[Stored items]
╔══
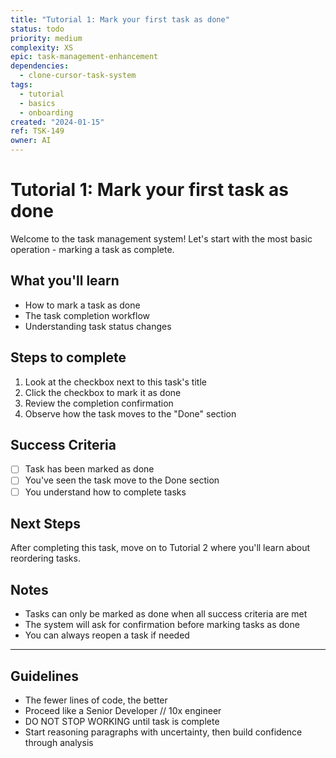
 ```yaml
---
title: "Tutorial 1: Mark your first task as done"
status: todo
priority: medium
complexity: XS
epic: task-management-enhancement
dependencies:
  - clone-cursor-task-system
tags:
  - tutorial
  - basics
  - onboarding
created: "2024-01-15"
ref: TSK-149
owner: AI
---
```


# Tutorial 1: Mark your first task as done

Welcome to the task management system! Let's start with the most basic operation - marking a task as complete.

## What you'll learn

- How to mark a task as done
- The task completion workflow
- Understanding task status changes

## Steps to complete

1. Look at the checkbox next to this task's title
2. Click the checkbox to mark it as done
3. Review the completion confirmation
4. Observe how the task moves to the "Done" section

## Success Criteria

- [ ] Task has been marked as done
- [ ] You've seen the task move to the Done section
- [ ] You understand how to complete tasks

## Next Steps

After completing this task, move on to Tutorial 2 where you'll learn about reordering tasks.

## Notes

- Tasks can only be marked as done when all success criteria are met
- The system will ask for confirmation before marking tasks as done
- You can always reopen a task if needed

---

## Guidelines

- The fewer lines of code, the better
- Proceed like a Senior Developer // 10x engineer
- DO NOT STOP WORKING until task is complete
- Start reasoning paragraphs with uncertainty, then build confidence through analysis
╚══
▸ How to complete this task
Your answer should be the lines from the opening of the records through the line with "- How to mark a task as done", both ends retyped exactly and pictures left out.

▸ Expected output
 ```yaml
---
title: "Tutorial 1: Mark your first task as done"
status: todo
priority: medium
complexity: XS
epic: task-management-enhancement
dependencies:
  - clone-cursor-task-system
tags:
  - tutorial
  - basics
  - onboarding
created: "2024-01-15"
ref: TSK-149
owner: AI
---
```


# Tutorial 1: Mark your first task as done

Welcome to the task management system! Let's start with the most basic operation - marking a task as complete.

## What you'll learn

- How to mark a task as done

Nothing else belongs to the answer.